Thursday, October 9, 2008

Constructing a New Order

Control of territory and access to technology as well as a comprehensive knowledge of the peoples of Asia provided by field agents permitted British domination in the nineteenth century. The depository of knowledge acquired by British archivists permitted the Europeans an opportunity to transform naked political power into a managable entity for exploitation of human and material resources.

Paperwork permitted the transportation of faraway things to be reproduced at distant sites for little cost an infinite amount of times. To rule over a territory, the British needed to superimpose an alien coding over an ancient area that usually produced complete misreadings of an area. Trending toward empiricism as the expanding British presence in the region provided further opportunities for ways of more efficient organization of information. Classification schemes abetted the world market for Chinese art goods, providing a greater respect for the accomplishments of the Qing. Organizing material became difficult.

Standardization of language allowed the publication and cross-referencing of dictionaries and bibliographies, and encouraged the systematizing of data. Maps of China, for instance, allowed for the imposition of Western style demarcation that created a new reality suited to the biases of the cartographer.

Transaction costs in the market could to be lowered by alleviating the transferable cost incurred by ignorance of language. Textbooks on Chinese symbols began appearing. Essays on Chinese law, weather, wildlife, geology, medicine, geography, traditions and cultures began appearing from men who had spent time in China. This mindless empiricism created a new China accessible to an audience literate in English that expanded the British imagination of China. This allowed a better informed public to access British activity in China. An alien empire in less than half a century had been decoded and made available for mass consumption.

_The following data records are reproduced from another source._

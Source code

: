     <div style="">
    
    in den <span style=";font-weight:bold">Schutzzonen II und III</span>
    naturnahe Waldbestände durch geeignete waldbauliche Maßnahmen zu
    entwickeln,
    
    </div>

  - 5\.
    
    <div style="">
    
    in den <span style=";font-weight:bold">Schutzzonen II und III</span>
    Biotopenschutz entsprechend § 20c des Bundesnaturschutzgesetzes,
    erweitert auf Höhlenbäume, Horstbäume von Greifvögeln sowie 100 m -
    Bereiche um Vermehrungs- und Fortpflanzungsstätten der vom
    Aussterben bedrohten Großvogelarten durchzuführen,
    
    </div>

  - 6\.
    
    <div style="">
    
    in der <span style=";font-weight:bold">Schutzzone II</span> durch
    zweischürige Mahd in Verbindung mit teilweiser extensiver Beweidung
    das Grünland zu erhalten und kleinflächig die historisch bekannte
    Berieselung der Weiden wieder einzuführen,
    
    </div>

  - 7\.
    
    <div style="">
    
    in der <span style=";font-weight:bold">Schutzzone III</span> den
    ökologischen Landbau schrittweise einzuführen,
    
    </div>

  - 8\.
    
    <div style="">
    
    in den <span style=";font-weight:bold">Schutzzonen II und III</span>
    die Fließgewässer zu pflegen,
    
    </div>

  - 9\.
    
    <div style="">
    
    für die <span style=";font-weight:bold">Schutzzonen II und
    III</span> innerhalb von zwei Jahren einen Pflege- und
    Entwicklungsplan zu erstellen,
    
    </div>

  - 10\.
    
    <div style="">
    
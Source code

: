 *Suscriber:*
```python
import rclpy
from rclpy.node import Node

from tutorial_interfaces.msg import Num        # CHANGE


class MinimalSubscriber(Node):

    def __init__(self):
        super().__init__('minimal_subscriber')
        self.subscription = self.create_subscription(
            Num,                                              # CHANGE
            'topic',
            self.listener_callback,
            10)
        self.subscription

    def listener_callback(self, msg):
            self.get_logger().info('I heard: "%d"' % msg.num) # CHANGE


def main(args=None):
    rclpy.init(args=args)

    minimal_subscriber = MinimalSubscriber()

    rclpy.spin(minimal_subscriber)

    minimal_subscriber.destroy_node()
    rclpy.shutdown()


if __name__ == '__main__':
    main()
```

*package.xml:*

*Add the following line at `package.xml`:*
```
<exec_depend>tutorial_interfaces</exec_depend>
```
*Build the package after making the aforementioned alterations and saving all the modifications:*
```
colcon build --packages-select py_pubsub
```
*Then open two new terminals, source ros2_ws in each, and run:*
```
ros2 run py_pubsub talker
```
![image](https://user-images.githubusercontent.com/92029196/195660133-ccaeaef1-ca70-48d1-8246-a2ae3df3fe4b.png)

Missionary, commerical, and diplomatic exercises also reordered Chinese society. On the one hand, these groups provided secure channels through which information could flow, but they also penetrated deeper int China and reordered locales and linking the resulting formulations into global networks. The British sought to instruct Chinese bureaucrats in the science of Western rationality and science. Missionaries working for the Chinese government linked innerparts of China with a global network of Chrisitan outeach.

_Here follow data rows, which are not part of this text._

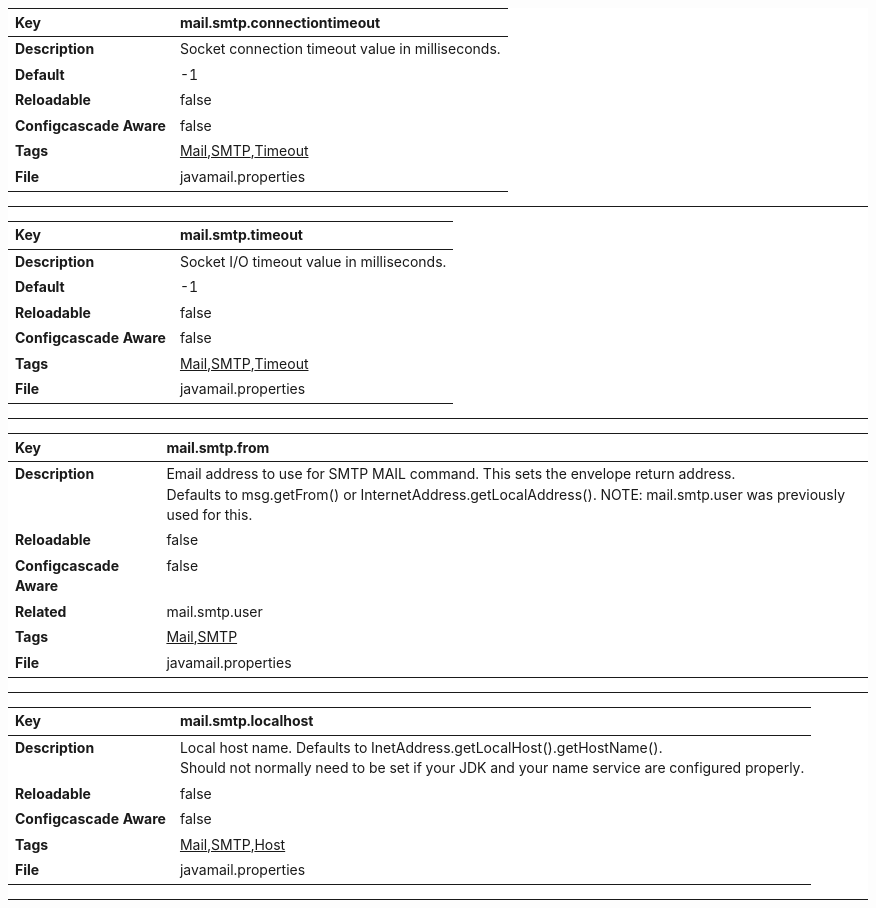 | __Key__ | mail.smtp.connectiontimeout |
|:----------------|:--------|
| __Description__ | Socket connection timeout value in milliseconds.<br> |
| __Default__ | -1 |
| __Reloadable__ | false |
| __Configcascade Aware__ | false |
| __Tags__ | <a href="https://documentation.open-xchange.com/latest/middleware/configuration/tags/Mail.html">Mail</a>,<a href="https://documentation.open-xchange.com/latest/middleware/configuration/tags/SMTP.html">SMTP</a>,<a href="https://documentation.open-xchange.com/latest/middleware/configuration/tags/Timeout.html">Timeout</a> |
| __File__ | javamail.properties |

---
| __Key__ | mail.smtp.timeout |
|:----------------|:--------|
| __Description__ | Socket I/O timeout value in milliseconds.<br> |
| __Default__ | -1 |
| __Reloadable__ | false |
| __Configcascade Aware__ | false |
| __Tags__ | <a href="https://documentation.open-xchange.com/latest/middleware/configuration/tags/Mail.html">Mail</a>,<a href="https://documentation.open-xchange.com/latest/middleware/configuration/tags/SMTP.html">SMTP</a>,<a href="https://documentation.open-xchange.com/latest/middleware/configuration/tags/Timeout.html">Timeout</a> |
| __File__ | javamail.properties |

---
| __Key__ | mail.smtp.from |
|:----------------|:--------|
| __Description__ | Email address to use for SMTP MAIL command. This sets the envelope return address.<br> Defaults to msg.getFrom() or InternetAddress.getLocalAddress(). NOTE: mail.smtp.user was previously used for this. <br> |
| __Reloadable__ | false |
| __Configcascade Aware__ | false |
| __Related__ | mail.smtp.user |
| __Tags__ | <a href="https://documentation.open-xchange.com/latest/middleware/configuration/tags/Mail.html">Mail</a>,<a href="https://documentation.open-xchange.com/latest/middleware/configuration/tags/SMTP.html">SMTP</a> |
| __File__ | javamail.properties |

---
| __Key__ | mail.smtp.localhost |
|:----------------|:--------|
| __Description__ | Local host name. Defaults to InetAddress.getLocalHost().getHostName().<br>Should not normally need to be set if your JDK and your name service are configured properly.<br> |
| __Reloadable__ | false |
| __Configcascade Aware__ | false |
| __Tags__ | <a href="https://documentation.open-xchange.com/latest/middleware/configuration/tags/Mail.html">Mail</a>,<a href="https://documentation.open-xchange.com/latest/middleware/configuration/tags/SMTP.html">SMTP</a>,<a href="https://documentation.open-xchange.com/latest/middleware/configuration/tags/Host.html">Host</a> |
| __File__ | javamail.properties |

---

For knowledge to have value, however, it needed to make the world safe for empire: in China this meant preventing another flare-up or war. For the British, this meant imparting on the reclariant Mandarin elite their position of relative weakness in the realist world of great power competition. To change minds, the British hoped to recalibrate Qing sensibilities of Englishmen. When the Chinese tried to pull a fast one on the British ambassador by citing an arcane use of language employed in the treaty, the diplomat turned the tables on the linguistic trick and imparted upon the frustrated Qing a lesson in the extent of resources on their culture available to the adversary.

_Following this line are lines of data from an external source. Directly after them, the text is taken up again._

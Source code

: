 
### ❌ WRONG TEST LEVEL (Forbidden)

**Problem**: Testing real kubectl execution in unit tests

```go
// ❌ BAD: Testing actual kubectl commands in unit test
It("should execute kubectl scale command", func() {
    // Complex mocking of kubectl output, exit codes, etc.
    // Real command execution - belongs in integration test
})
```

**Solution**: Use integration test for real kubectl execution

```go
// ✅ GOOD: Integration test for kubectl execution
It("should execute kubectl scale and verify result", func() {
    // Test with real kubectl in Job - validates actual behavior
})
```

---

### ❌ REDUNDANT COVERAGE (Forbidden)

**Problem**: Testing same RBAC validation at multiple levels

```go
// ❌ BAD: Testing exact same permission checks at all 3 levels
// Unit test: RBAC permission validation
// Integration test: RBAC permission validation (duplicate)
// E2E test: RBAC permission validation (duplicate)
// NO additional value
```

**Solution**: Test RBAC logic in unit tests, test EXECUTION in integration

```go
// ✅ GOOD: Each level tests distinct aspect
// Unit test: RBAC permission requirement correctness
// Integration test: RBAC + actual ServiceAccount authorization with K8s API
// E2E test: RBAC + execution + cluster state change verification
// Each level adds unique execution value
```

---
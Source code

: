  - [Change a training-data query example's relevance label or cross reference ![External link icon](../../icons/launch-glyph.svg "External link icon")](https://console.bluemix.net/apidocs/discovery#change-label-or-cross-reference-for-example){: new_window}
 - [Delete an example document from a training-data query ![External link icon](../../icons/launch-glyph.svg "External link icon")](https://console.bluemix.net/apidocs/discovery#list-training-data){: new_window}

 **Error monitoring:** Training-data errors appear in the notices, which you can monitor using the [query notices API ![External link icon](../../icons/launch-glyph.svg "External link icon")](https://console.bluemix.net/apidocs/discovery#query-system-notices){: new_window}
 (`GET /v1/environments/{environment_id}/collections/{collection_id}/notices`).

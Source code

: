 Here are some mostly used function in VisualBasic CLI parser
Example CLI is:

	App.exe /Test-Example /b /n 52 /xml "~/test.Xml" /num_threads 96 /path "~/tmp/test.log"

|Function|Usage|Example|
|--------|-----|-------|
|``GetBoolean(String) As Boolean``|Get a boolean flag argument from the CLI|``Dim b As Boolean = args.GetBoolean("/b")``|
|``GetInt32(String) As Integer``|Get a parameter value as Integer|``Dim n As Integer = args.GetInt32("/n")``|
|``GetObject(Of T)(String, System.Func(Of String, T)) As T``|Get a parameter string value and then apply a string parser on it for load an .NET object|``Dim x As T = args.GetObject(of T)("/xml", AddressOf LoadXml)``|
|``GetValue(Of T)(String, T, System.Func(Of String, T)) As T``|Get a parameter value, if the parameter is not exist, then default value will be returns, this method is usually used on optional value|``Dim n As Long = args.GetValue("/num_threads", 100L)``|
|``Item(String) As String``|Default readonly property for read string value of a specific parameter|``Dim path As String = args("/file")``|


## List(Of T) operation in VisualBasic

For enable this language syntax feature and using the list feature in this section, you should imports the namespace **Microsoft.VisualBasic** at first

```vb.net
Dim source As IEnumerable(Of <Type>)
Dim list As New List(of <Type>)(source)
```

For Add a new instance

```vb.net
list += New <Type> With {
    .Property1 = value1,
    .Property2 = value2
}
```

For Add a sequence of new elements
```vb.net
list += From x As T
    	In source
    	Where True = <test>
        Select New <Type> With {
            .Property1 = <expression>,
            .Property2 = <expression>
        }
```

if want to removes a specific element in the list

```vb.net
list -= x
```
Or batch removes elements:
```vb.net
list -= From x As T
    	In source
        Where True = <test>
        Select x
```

In having his ambassadors bow before Queen Victoria and his officials supervised by a British agent, the Chinese emperor often treated much like a native prince under British indirect rule. Qing elite, those educated, began arguing in Western language for greater rights for Chinese sovreignty. Learning the intracies of international alw and diplomatic practices as well as acquiring European weaponry became top objectives for the Qing. The English taught proper intercourse in diplomatic as well as military discipline. While Qing Westernization couched in the language of mutual benefit made the Chinese government more amenable to some British pressure and sensibilities, the deterritorialzing effects of global forces undermined these appartent gains.